=== Task to complete ===
Could you restate every line of the data word for word?
= = = = =
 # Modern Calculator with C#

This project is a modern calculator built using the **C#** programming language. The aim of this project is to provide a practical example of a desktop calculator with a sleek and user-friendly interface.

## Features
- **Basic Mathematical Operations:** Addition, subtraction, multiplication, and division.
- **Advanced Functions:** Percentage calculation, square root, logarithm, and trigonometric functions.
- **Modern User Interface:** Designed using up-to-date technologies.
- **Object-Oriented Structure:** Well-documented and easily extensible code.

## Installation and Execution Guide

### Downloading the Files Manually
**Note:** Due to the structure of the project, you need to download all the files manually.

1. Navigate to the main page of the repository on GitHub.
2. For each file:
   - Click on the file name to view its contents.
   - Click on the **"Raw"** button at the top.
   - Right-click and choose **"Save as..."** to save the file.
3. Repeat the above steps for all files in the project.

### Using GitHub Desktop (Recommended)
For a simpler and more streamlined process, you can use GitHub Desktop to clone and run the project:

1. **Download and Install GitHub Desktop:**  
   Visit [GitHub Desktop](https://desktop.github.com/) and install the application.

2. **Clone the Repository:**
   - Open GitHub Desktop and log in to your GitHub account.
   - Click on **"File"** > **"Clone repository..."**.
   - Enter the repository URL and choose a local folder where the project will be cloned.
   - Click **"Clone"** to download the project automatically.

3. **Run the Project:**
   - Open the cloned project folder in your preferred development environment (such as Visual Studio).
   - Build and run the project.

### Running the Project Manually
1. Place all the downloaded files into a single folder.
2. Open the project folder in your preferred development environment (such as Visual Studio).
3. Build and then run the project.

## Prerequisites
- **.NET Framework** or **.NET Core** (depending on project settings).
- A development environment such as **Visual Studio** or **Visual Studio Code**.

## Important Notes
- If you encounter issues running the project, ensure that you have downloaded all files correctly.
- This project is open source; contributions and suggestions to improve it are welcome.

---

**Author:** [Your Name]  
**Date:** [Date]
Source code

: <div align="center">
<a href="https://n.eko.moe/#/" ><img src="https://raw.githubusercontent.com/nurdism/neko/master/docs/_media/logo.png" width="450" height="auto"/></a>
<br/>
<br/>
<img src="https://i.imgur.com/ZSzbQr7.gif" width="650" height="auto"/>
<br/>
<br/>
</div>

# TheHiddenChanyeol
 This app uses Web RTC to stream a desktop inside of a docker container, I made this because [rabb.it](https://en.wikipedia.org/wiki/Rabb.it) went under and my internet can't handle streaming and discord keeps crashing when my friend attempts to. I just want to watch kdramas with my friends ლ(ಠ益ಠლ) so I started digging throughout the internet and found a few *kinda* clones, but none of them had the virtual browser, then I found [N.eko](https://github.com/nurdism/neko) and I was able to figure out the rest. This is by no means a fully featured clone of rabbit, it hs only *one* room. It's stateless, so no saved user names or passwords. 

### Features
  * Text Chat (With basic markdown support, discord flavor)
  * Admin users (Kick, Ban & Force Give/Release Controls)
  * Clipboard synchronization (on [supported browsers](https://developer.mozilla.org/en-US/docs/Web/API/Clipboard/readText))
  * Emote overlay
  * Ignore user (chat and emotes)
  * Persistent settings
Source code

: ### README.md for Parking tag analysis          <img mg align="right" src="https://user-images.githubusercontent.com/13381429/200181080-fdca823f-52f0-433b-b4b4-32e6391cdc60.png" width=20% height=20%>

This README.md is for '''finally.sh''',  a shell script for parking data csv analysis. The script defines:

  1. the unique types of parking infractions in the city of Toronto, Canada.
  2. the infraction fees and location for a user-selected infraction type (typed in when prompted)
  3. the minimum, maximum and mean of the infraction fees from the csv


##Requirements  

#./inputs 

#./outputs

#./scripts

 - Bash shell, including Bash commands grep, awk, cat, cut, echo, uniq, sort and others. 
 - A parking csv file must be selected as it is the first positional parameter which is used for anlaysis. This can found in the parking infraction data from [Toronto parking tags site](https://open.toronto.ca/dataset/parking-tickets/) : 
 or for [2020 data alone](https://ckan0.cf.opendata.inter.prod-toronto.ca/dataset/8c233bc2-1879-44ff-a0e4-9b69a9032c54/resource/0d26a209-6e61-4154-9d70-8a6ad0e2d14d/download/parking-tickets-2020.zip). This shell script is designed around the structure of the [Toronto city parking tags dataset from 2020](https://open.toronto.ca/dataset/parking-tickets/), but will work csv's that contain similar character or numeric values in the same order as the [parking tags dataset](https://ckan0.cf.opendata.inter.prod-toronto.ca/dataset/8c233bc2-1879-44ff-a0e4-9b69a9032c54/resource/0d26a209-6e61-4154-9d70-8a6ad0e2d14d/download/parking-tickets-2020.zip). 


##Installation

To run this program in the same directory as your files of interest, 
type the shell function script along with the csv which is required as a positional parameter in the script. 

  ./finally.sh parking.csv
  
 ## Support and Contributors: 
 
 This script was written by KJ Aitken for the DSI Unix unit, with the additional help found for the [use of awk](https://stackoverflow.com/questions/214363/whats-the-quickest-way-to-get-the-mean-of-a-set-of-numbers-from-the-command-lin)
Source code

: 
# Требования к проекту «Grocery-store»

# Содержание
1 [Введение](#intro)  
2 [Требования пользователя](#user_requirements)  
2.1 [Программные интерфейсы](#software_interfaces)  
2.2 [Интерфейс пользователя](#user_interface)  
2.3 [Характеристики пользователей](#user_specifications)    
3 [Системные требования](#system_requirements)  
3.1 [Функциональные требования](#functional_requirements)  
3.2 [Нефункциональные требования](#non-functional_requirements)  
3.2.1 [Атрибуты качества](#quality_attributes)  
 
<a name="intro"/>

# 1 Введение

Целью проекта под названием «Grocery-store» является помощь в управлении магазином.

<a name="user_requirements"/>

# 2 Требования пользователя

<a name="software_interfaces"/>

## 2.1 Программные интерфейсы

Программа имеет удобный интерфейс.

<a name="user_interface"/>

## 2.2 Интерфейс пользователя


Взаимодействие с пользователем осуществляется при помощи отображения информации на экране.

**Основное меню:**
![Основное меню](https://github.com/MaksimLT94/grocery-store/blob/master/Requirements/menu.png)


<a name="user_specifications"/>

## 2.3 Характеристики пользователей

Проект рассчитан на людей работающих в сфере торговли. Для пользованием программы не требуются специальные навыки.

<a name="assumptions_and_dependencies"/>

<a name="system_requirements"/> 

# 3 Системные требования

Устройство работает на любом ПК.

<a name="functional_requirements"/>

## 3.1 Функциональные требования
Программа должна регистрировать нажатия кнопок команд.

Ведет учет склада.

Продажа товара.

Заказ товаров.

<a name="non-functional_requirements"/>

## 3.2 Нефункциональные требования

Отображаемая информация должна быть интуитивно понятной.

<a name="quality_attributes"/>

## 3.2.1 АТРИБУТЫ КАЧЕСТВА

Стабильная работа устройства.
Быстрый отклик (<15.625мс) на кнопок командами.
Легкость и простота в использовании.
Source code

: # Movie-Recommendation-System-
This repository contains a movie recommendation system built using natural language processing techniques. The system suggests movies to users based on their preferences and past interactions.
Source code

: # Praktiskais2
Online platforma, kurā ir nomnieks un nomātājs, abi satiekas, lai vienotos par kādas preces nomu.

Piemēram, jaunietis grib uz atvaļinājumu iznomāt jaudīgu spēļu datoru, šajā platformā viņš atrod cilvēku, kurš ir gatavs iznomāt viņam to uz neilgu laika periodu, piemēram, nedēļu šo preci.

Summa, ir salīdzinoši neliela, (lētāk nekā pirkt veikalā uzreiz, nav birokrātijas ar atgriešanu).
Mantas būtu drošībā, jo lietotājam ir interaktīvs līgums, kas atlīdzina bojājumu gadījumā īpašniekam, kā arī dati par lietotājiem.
= = = = =
=== Answer ===
 # Modern Calculator with C#

This project is a modern calculator built using the **C#** programming language. The aim of this project is to provide a practical example of a desktop calculator with a sleek and user-friendly interface.

## Features
- **Basic Mathematical Operations:** Addition, subtraction, multiplication, and division.
- **Advanced Functions:** Percentage calculation, square root, logarithm, and trigonometric functions.
- **Modern User Interface:** Designed using up-to-date technologies.
- **Object-Oriented Structure:** Well-documented and easily extensible code.

## Installation and Execution Guide

### Downloading the Files Manually
**Note:** Due to the structure of the project, you need to download all the files manually.

1. Navigate to the main page of the repository on GitHub.
2. For each file:
   - Click on the file name to view its contents.
   - Click on the **"Raw"** button at the top.
   - Right-click and choose **"Save as..."** to save the file.
3. Repeat the above steps for all files in the project.

### Using GitHub Desktop (Recommended)
For a simpler and more streamlined process, you can use GitHub Desktop to clone and run the project:

1. **Download and Install GitHub Desktop:**  
   Visit [GitHub Desktop](https://desktop.github.com/) and install the application.

2. **Clone the Repository:**
   - Open GitHub Desktop and log in to your GitHub account.
   - Click on **"File"** > **"Clone repository..."**.
   - Enter the repository URL and choose a local folder where the project will be cloned.
   - Click **"Clone"** to download the project automatically.

3. **Run the Project:**
   - Open the cloned project folder in your preferred development environment (such as Visual Studio).
   - Build and run the project.

### Running the Project Manually
1. Place all the downloaded files into a single folder.
2. Open the project folder in your preferred development environment (such as Visual Studio).
3. Build and then run the project.

## Prerequisites
- **.NET Framework** or **.NET Core** (depending on project settings).
- A development environment such as **Visual Studio** or **Visual Studio Code**.

## Important Notes
- If you encounter issues running the project, ensure that you have downloaded all files correctly.
- This project is open source; contributions and suggestions to improve it are welcome.

---

**Author:** [Your Name]  
**Date:** [Date]
Source code

: <div align="center">
<a href="https://n.eko.moe/#/" ><img src="https://raw.githubusercontent.com/nurdism/neko/master/docs/_media/logo.png" width="450" height="auto"/></a>
<br/>
<br/>
<img src="https://i.imgur.com/ZSzbQr7.gif" width="650" height="auto"/>
<br/>
<br/>
</div>

# TheHiddenChanyeol
 This app uses Web RTC to stream a desktop inside of a docker container, I made this because [rabb.it](https://en.wikipedia.org/wiki/Rabb.it) went under and my internet can't handle streaming and discord keeps crashing when my friend attempts to. I just want to watch kdramas with my friends ლ(ಠ益ಠლ) so I started digging throughout the internet and found a few *kinda* clones, but none of them had the virtual browser, then I found [N.eko](https://github.com/nurdism/neko) and I was able to figure out the rest. This is by no means a fully featured clone of rabbit, it hs only *one* room. It's stateless, so no saved user names or passwords. 

### Features
  * Text Chat (With basic markdown support, discord flavor)
  * Admin users (Kick, Ban & Force Give/Release Controls)
  * Clipboard synchronization (on [supported browsers](https://developer.mozilla.org/en-US/docs/Web/API/Clipboard/readText))
  * Emote overlay
  * Ignore user (chat and emotes)
  * Persistent settings
Source code

: ### README.md for Parking tag analysis          <img mg align="right" src="https://user-images.githubusercontent.com/13381429/200181080-fdca823f-52f0-433b-b4b4-32e6391cdc60.png" width=20% height=20%>

This README.md is for '''finally.sh''',  a shell script for parking data csv analysis. The script defines:

  1. the unique types of parking infractions in the city of Toronto, Canada.
  2. the infraction fees and location for a user-selected infraction type (typed in when prompted)
  3. the minimum, maximum and mean of the infraction fees from the csv


##Requirements  

#./inputs 

#./outputs

#./scripts

 - Bash shell, including Bash commands grep, awk, cat, cut, echo, uniq, sort and others. 
 - A parking csv file must be selected as it is the first positional parameter which is used for anlaysis. This can found in the parking infraction data from [Toronto parking tags site](https://open.toronto.ca/dataset/parking-tickets/) : 
 or for [2020 data alone](https://ckan0.cf.opendata.inter.prod-toronto.ca/dataset/8c233bc2-1879-44ff-a0e4-9b69a9032c54/resource/0d26a209-6e61-4154-9d70-8a6ad0e2d14d/download/parking-tickets-2020.zip). This shell script is designed around the structure of the [Toronto city parking tags dataset from 2020](https://open.toronto.ca/dataset/parking-tickets/), but will work csv's that contain similar character or numeric values in the same order as the [parking tags dataset](https://ckan0.cf.opendata.inter.prod-toronto.ca/dataset/8c233bc2-1879-44ff-a0e4-9b69a9032c54/resource/0d26a209-6e61-4154-9d70-8a6ad0e2d14d/download/parking-tickets-2020.zip). 


##Installation

To run this program in the same directory as your files of interest, 
type the shell function script along with the csv which is required as a positional parameter in the script. 

  ./finally.sh parking.csv
  
 ## Support and Contributors: 
 
 This script was written by KJ Aitken for the DSI Unix unit, with the additional help found for the [use of awk](https://stackoverflow.com/questions/214363/whats-the-quickest-way-to-get-the-mean-of-a-set-of-numbers-from-the-command-lin)
Source code

: 
# Требования к проекту «Grocery-store»

# Содержание
1 [Введение](#intro)  
2 [Требования пользователя](#user_requirements)  
2.1 [Программные интерфейсы](#software_interfaces)  
2.2 [Интерфейс пользователя](#user_interface)  
2.3 [Характеристики пользователей](#user_specifications)    
3 [Системные требования](#system_requirements)  
3.1 [Функциональные требования](#functional_requirements)  
3.2 [Нефункциональные требования](#non-functional_requirements)  
3.2.1 [Атрибуты качества](#quality_attributes)  
 
<a name="intro"/>

# 1 Введение

Целью проекта под названием «Grocery-store» является помощь в управлении магазином.

<a name="user_requirements"/>

# 2 Требования пользователя

<a name="software_interfaces"/>

## 2.1 Программные интерфейсы

Программа имеет удобный интерфейс.

<a name="user_interface"/>

## 2.2 Интерфейс пользователя


Взаимодействие с пользователем осуществляется при помощи отображения информации на экране.

**Основное меню:**
![Основное меню](https://github.com/MaksimLT94/grocery-store/blob/master/Requirements/menu.png)


<a name="user_specifications"/>

## 2.3 Характеристики пользователей

Проект рассчитан на людей работающих в сфере торговли. Для пользованием программы не требуются специальные навыки.

<a name="assumptions_and_dependencies"/>

<a name="system_requirements"/> 

# 3 Системные требования

Устройство работает на любом ПК.

<a name="functional_requirements"/>

## 3.1 Функциональные требования
Программа должна регистрировать нажатия кнопок команд.

Ведет учет склада.

Продажа товара.

Заказ товаров.

<a name="non-functional_requirements"/>

## 3.2 Нефункциональные требования

Отображаемая информация должна быть интуитивно понятной.

<a name="quality_attributes"/>

## 3.2.1 АТРИБУТЫ КАЧЕСТВА

Стабильная работа устройства.
Быстрый отклик (<15.625мс) на кнопок командами.
Легкость и простота в использовании.
Source code

: # Movie-Recommendation-System-
This repository contains a movie recommendation system built using natural language processing techniques. The system suggests movies to users based on their preferences and past interactions.
Source code

: # Praktiskais2
Online platforma, kurā ir nomnieks un nomātājs, abi satiekas, lai vienotos par kādas preces nomu.

Piemēram, jaunietis grib uz atvaļinājumu iznomāt jaudīgu spēļu datoru, šajā platformā viņš atrod cilvēku, kurš ir gatavs iznomāt viņam to uz neilgu laika periodu, piemēram, nedēļu šo preci.

Summa, ir salīdzinoši neliela, (lētāk nekā pirkt veikalā uzreiz, nav birokrātijas ar atgriešanu).
Mantas būtu drošībā, jo lietotājam ir interaktīvs līgums, kas atlīdzina bojājumu gadījumā īpašniekam, kā arī dati par lietotājiem.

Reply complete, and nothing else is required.